Is it an issue to send back the same sensitive (PCI, PII) information from the server in the HTML reply that a user previously posted to the server?
On our webpage, the user enters some key info (name/address/card/account number/etc.), which is then posted to our server and we send back a page containing some non-sensitive details (dates, account balance, etc.) along with the key info he/she just provided, so that the user can further change some key values to alter the search.
Example:
POST to the server: ...&cardNumber=1111222233334444&...
Reply from the server: <html> ... <input name="cardNumber" value="1111222233334444" ... /> Here are some details about your card... </html>
The website has recently undergone a security assessment where the reviewer flagged this behavior as a high priority vulnerability, that we should not send back any sensitive info unmasked in the HTML response from the server (value="111122223333444"

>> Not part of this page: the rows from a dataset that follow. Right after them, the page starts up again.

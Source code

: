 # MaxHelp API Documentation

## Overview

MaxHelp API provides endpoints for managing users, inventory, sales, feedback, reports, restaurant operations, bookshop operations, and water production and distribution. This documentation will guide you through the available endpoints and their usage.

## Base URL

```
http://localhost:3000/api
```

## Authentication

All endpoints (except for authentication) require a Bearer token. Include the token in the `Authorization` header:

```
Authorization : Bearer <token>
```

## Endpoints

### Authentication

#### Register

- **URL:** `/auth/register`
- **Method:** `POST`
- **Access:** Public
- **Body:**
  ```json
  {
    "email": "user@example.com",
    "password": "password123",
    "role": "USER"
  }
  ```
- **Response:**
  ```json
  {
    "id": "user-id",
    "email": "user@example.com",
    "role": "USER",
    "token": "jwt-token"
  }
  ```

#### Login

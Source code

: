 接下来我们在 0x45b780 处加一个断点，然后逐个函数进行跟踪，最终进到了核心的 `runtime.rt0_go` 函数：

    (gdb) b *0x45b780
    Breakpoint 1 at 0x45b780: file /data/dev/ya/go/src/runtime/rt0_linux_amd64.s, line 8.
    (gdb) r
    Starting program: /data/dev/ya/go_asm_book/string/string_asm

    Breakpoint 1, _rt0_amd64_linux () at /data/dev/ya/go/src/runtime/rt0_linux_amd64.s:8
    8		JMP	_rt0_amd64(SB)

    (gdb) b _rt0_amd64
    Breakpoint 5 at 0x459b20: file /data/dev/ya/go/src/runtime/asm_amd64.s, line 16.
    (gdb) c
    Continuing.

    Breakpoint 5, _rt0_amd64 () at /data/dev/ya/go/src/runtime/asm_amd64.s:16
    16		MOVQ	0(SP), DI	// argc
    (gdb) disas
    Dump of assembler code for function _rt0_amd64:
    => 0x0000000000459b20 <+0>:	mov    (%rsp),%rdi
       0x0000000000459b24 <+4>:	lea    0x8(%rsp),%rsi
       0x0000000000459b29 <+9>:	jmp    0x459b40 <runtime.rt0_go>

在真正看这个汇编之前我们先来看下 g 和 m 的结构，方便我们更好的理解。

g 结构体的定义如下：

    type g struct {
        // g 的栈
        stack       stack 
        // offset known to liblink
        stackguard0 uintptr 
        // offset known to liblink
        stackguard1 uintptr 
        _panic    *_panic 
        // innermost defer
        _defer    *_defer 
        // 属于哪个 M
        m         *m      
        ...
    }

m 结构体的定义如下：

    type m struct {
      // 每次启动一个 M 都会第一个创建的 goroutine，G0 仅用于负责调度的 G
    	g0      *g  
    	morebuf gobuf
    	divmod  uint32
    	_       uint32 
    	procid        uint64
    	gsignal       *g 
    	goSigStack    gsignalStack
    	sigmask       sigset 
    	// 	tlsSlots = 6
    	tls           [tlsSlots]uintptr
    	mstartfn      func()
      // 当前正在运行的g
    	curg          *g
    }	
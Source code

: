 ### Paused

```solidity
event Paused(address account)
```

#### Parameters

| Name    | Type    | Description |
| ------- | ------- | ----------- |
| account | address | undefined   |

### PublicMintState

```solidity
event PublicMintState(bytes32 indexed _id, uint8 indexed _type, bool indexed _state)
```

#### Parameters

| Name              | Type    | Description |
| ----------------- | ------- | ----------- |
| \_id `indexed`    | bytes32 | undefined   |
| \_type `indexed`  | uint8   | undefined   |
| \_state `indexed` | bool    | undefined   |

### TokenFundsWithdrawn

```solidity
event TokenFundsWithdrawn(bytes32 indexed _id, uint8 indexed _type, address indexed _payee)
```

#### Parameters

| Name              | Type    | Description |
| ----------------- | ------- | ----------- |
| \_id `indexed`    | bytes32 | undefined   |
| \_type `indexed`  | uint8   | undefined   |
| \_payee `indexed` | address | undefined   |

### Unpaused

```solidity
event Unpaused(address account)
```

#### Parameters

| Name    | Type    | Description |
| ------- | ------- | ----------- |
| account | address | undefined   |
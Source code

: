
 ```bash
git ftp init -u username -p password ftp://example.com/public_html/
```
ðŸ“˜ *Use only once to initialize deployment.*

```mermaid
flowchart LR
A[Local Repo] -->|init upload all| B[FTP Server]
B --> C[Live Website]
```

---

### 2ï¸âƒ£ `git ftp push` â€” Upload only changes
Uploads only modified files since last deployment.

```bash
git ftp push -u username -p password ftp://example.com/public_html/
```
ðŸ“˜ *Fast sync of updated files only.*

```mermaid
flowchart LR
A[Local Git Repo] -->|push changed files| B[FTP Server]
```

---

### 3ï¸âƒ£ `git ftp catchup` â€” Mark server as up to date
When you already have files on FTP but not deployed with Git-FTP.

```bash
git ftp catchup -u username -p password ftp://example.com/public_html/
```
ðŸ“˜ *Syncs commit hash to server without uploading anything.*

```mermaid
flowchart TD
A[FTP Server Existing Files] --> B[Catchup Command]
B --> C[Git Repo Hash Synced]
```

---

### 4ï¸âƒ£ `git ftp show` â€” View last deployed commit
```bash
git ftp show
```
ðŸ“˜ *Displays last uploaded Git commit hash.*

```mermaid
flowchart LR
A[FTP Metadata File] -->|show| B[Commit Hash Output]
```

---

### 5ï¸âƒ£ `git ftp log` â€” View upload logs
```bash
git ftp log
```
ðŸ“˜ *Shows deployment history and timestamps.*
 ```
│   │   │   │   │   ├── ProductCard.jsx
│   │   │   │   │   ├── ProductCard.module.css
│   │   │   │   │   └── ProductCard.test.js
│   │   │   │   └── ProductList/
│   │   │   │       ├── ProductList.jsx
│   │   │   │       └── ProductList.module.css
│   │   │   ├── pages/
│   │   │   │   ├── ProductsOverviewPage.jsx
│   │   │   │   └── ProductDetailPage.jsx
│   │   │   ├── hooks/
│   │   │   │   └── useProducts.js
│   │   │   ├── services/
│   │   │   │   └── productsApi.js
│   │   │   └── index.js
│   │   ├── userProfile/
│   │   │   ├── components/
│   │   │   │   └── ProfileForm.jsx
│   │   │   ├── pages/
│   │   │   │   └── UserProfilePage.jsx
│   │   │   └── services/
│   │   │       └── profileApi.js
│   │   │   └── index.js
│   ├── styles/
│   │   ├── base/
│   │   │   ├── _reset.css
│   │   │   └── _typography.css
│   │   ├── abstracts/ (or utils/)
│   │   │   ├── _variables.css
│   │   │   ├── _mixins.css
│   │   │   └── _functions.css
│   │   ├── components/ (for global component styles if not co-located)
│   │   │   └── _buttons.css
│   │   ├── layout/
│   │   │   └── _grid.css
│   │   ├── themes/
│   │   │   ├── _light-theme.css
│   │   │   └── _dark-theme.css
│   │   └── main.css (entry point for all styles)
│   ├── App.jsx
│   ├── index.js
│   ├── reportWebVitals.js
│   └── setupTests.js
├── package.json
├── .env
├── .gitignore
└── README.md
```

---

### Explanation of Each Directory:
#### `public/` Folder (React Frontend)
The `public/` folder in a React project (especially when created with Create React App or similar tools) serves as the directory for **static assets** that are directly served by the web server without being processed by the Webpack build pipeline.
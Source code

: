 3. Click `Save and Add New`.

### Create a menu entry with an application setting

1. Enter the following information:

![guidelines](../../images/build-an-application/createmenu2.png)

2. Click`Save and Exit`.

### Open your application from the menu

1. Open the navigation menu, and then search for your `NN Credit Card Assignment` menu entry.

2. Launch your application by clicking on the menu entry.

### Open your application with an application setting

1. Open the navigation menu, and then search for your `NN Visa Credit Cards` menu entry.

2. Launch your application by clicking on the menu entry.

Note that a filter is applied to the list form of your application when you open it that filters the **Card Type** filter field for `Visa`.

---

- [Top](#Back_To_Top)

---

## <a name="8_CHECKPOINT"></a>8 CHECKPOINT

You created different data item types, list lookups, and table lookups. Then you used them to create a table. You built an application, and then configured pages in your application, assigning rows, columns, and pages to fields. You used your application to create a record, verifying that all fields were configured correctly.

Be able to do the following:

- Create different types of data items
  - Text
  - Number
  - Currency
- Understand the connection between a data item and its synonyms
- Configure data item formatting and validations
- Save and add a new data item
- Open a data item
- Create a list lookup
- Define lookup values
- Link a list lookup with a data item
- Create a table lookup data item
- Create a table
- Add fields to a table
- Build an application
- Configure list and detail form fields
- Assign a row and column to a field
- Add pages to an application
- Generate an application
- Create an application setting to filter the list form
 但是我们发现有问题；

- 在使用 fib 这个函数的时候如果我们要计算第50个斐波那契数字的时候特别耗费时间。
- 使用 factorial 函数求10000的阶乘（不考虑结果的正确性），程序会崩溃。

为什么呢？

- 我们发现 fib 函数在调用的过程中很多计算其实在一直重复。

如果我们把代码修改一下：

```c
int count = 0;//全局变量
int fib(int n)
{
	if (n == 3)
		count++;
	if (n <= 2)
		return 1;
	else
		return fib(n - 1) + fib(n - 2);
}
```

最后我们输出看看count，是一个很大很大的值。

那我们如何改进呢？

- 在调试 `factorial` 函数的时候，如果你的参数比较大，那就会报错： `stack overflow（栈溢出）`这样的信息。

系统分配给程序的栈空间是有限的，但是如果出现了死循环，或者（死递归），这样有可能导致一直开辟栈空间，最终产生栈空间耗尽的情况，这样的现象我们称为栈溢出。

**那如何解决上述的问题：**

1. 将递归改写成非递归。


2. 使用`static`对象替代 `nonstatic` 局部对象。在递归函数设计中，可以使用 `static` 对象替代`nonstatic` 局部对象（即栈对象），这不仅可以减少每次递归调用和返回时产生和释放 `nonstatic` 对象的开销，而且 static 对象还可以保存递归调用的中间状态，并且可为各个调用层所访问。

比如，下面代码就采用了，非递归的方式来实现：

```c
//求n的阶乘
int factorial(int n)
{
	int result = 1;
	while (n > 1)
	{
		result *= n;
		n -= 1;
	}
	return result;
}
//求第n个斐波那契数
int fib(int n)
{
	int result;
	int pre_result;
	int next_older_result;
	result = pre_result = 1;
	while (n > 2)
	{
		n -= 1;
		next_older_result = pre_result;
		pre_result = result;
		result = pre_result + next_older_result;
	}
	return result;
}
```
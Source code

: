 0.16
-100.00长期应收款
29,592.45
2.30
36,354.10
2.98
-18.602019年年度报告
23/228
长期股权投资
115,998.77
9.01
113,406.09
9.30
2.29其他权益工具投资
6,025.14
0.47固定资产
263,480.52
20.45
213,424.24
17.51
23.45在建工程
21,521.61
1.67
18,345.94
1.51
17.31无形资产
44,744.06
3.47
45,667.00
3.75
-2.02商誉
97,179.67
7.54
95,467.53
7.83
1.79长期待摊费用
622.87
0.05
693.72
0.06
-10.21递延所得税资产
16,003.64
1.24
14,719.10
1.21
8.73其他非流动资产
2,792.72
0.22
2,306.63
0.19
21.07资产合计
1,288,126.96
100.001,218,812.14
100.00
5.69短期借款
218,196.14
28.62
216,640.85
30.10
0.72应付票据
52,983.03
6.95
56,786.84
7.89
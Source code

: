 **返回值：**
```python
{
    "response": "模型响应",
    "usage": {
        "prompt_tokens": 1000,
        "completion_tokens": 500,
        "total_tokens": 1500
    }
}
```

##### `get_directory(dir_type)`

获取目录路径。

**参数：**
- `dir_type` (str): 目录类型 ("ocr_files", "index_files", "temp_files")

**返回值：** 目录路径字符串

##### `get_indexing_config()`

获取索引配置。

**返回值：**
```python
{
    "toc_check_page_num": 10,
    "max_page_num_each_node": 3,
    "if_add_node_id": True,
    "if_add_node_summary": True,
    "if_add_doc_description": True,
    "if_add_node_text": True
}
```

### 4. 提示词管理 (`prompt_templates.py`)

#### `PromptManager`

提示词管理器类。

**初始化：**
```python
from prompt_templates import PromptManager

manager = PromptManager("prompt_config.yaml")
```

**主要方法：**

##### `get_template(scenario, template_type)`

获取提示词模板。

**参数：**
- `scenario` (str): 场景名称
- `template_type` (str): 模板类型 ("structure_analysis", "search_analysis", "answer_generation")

in the above example). They mentioned MITM attack, where somebody can steal sensitive info from the HTML data.
The developers challenged this saying the MITM can steal data from both ways of traffic, so the MITM could steal the data from the POST message and the server is not sending back more sensitive data than what was sent to the server originally. And they provided some network trace showing some well known websites on the internet also doing this practice.
Who is right: the security reviewer or the developers, and why?
Note the website is accessible only over HTTPS and other security measurements (cache control, page expiration, etc.) also implemented.